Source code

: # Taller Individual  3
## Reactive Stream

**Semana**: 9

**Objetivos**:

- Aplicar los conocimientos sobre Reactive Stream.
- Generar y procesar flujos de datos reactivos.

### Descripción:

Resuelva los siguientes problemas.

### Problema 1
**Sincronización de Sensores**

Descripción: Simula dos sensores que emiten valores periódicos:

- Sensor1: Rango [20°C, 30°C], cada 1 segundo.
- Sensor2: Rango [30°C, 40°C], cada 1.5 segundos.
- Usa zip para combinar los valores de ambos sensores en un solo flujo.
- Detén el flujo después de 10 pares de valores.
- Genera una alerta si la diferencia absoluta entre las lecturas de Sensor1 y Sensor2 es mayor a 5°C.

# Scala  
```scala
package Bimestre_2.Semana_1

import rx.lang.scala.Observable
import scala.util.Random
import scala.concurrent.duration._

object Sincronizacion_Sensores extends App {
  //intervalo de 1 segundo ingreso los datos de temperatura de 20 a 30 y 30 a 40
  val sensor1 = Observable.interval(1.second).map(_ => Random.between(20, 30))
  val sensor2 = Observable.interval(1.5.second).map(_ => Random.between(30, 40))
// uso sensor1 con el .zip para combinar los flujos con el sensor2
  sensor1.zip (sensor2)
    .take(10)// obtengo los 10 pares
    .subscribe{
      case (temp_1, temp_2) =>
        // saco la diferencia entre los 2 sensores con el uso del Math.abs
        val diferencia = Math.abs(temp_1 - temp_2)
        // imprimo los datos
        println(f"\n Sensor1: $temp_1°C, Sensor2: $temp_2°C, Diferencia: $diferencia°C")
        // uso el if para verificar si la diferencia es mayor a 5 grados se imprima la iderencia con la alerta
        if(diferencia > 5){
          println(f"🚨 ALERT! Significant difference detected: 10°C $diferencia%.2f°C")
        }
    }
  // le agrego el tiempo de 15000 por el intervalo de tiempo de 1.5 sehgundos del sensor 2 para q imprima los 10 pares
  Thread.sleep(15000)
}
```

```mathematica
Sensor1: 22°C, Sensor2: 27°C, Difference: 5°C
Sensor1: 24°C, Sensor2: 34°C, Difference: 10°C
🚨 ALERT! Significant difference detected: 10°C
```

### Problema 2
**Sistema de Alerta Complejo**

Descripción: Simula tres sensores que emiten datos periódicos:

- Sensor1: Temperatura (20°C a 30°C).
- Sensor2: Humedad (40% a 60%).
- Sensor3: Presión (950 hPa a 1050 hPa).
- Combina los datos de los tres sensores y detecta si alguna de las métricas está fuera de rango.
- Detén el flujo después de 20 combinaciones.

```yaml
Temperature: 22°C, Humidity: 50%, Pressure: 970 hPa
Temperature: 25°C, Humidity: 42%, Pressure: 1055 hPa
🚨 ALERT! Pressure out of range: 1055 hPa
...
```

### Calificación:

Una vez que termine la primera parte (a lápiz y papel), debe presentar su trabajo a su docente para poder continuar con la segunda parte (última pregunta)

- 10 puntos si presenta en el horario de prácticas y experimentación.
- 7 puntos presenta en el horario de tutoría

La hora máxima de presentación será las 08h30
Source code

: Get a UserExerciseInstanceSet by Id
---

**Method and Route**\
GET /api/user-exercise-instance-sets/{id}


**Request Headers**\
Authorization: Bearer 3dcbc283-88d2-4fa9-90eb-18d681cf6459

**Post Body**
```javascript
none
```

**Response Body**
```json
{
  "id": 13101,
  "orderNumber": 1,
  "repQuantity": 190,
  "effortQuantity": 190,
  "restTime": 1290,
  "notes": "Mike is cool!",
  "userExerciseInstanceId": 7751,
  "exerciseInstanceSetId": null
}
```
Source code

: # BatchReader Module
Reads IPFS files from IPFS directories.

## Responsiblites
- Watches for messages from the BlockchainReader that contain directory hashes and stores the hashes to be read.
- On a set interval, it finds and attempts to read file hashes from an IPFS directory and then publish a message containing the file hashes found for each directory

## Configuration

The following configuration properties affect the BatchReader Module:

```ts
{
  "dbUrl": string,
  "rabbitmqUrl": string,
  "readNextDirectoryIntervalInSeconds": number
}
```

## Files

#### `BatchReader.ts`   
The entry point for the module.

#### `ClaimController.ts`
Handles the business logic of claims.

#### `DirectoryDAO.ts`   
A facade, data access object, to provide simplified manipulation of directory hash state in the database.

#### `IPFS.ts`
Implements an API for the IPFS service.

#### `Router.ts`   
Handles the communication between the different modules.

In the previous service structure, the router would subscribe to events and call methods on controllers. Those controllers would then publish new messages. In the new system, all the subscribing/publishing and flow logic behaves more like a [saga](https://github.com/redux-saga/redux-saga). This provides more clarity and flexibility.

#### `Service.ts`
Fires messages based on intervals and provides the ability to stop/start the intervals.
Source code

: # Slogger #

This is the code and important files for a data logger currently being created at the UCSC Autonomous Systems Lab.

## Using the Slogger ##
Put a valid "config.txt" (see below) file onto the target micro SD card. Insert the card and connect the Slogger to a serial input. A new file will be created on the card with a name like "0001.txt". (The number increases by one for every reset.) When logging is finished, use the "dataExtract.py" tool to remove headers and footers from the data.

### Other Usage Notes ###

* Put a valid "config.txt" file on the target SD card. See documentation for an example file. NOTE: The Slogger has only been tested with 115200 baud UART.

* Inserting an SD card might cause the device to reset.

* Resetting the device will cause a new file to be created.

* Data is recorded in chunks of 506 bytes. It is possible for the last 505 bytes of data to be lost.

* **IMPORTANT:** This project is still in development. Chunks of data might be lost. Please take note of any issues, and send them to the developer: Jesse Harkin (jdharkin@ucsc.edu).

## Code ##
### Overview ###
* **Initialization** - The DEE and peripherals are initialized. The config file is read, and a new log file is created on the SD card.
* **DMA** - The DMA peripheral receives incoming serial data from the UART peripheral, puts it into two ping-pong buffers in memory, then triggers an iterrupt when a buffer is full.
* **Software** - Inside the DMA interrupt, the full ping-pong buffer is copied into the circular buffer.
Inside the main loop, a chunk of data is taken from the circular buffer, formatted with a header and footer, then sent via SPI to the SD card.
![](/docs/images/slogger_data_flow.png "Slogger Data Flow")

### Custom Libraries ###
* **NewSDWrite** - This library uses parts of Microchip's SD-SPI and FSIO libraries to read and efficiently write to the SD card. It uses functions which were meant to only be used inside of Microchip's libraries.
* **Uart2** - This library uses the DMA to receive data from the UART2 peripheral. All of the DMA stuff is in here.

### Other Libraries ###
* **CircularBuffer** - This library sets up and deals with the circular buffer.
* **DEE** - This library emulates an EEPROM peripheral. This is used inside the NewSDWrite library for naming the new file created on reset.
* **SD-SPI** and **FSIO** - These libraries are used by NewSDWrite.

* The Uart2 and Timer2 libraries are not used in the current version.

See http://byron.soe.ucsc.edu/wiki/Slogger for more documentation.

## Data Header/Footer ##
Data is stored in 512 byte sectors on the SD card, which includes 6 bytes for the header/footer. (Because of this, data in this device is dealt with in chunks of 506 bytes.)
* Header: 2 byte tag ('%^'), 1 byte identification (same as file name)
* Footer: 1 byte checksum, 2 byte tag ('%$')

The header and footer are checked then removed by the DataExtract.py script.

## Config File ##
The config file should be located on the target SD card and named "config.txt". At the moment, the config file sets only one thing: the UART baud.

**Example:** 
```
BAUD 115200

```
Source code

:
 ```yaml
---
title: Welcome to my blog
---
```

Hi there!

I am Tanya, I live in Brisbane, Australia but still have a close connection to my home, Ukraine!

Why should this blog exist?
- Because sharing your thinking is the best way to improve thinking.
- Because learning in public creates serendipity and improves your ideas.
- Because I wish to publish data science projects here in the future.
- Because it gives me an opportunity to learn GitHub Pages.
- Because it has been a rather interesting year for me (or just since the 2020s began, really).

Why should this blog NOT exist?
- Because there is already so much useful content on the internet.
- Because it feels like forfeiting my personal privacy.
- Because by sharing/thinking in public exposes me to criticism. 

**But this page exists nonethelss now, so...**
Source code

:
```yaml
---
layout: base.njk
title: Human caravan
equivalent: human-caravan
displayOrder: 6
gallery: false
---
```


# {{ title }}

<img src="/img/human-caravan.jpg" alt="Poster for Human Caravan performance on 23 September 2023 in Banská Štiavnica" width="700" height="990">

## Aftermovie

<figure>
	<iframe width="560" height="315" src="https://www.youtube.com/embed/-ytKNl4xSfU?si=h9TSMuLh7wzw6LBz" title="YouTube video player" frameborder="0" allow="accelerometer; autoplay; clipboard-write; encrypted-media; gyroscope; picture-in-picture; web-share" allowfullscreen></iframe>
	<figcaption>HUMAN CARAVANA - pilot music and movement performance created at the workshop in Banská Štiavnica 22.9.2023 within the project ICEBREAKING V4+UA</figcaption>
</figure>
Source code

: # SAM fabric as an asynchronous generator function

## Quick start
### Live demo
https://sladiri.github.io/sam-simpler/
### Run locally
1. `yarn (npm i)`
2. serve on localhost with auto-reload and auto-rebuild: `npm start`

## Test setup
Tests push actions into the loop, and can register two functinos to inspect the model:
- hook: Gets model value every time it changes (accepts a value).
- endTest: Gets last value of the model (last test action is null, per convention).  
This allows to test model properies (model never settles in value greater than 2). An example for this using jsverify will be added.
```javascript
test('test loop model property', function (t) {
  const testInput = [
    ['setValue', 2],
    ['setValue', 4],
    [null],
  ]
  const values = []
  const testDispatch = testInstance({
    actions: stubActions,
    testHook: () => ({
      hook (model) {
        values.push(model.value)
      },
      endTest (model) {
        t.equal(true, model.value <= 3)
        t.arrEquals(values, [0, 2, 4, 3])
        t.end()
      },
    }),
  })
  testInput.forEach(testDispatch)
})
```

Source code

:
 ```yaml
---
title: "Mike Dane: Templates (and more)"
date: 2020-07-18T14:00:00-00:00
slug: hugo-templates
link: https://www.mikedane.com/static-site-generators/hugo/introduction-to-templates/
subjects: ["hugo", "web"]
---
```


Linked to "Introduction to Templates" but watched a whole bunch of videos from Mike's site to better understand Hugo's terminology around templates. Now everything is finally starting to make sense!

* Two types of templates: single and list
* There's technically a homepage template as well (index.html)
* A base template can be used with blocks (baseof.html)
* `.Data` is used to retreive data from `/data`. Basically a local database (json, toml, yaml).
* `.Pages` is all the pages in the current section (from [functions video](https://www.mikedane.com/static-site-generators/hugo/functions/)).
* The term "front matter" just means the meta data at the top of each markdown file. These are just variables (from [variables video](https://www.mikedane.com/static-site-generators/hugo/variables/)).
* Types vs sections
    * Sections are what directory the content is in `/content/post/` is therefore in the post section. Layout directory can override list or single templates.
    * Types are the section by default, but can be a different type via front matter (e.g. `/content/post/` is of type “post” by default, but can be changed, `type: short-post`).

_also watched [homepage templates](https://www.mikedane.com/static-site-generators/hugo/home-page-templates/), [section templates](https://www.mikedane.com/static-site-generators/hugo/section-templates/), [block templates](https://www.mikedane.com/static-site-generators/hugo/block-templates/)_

··········

**EXERCISE:** Would you output, from the records above, exactly the run of lines that starts at the line containing "as well (index.html)" and ends at the line containing "(json, toml, yaml).", and only that run?

**OUTPUT FOR THIS EXERCISE:**
* There's technically a homepage template as well (index.html)
* A base template can be used with blocks (baseof.html)
* `.Data` is used to retreive data from `/data`. Basically a local database (json, toml, yaml).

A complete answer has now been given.